Where the material below has a line containing "zh-TW - Chinese (Taiwan)", start repeating exactly, and keep going through the line containing "Lync Server 2013", with no other lines.

Material for this exercise

==========

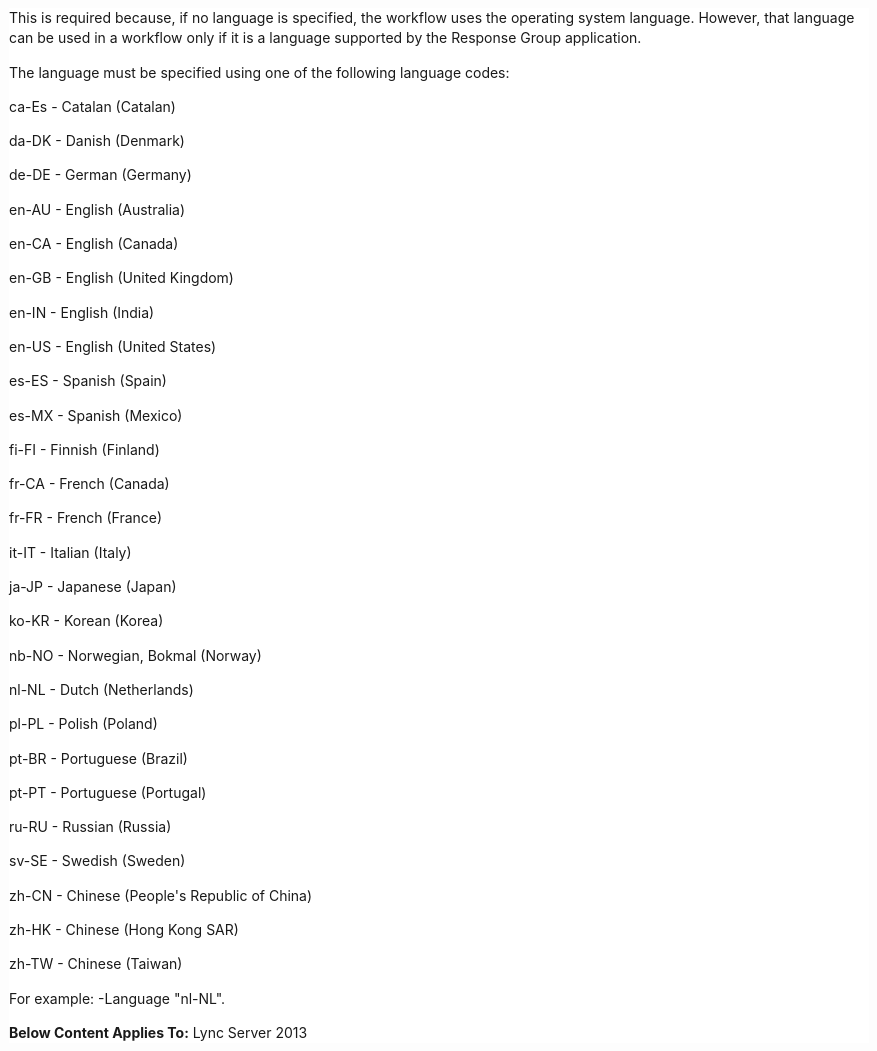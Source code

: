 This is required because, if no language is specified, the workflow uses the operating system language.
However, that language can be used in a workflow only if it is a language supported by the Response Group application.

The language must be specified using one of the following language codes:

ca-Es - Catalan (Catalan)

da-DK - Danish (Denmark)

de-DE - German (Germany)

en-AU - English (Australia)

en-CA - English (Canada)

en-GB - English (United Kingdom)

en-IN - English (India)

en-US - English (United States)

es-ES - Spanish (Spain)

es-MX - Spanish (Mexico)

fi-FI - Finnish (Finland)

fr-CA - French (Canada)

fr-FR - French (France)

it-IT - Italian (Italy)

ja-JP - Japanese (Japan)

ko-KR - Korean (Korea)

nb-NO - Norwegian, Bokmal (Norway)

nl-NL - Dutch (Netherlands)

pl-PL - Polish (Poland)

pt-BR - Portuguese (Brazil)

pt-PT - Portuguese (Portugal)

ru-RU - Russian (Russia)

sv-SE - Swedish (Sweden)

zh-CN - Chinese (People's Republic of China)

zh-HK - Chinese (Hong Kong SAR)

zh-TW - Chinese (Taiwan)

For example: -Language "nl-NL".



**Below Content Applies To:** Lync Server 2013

==========

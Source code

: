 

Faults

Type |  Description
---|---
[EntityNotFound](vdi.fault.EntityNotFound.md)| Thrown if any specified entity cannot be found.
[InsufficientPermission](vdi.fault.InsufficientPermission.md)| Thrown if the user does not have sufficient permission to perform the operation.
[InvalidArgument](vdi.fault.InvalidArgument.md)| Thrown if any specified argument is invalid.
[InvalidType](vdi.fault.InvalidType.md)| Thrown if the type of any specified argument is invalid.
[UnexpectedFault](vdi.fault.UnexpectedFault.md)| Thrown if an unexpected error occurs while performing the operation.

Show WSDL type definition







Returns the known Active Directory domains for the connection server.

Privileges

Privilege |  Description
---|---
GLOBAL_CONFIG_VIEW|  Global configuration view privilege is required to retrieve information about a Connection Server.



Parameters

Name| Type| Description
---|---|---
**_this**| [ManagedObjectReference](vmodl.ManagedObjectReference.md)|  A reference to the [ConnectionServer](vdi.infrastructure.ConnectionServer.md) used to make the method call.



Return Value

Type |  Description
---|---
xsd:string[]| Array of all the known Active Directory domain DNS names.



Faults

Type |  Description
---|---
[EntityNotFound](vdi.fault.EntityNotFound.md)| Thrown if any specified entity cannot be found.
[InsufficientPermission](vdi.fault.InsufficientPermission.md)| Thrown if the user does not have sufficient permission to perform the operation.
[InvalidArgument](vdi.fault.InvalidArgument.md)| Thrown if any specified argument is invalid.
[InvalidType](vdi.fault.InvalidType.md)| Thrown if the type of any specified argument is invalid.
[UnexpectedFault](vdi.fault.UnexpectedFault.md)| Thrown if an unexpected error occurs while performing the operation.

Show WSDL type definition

==========

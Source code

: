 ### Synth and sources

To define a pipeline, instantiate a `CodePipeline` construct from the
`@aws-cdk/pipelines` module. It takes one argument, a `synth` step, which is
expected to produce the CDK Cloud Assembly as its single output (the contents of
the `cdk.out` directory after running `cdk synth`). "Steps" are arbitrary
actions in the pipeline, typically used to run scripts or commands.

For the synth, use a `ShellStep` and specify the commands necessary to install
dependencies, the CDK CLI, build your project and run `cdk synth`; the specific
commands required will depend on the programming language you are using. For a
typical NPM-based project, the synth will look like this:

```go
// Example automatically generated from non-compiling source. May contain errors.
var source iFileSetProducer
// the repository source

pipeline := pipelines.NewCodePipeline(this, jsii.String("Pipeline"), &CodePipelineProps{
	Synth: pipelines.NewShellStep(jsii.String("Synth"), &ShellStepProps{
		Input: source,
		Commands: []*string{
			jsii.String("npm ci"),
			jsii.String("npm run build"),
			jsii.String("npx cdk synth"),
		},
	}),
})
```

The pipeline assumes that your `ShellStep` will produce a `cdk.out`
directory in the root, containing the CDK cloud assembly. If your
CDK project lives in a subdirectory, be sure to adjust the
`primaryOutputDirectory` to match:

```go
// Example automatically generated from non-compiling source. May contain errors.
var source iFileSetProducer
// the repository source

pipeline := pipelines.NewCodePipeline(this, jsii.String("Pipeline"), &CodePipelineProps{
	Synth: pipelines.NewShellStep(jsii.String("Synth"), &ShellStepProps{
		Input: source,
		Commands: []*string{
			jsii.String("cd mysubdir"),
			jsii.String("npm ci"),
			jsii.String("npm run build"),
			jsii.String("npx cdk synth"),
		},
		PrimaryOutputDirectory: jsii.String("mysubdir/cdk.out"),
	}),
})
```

==========

Response below
zh-TW - Chinese (Taiwan)

For example: -Language "nl-NL".



**Below Content Applies To:** Lync Server 2013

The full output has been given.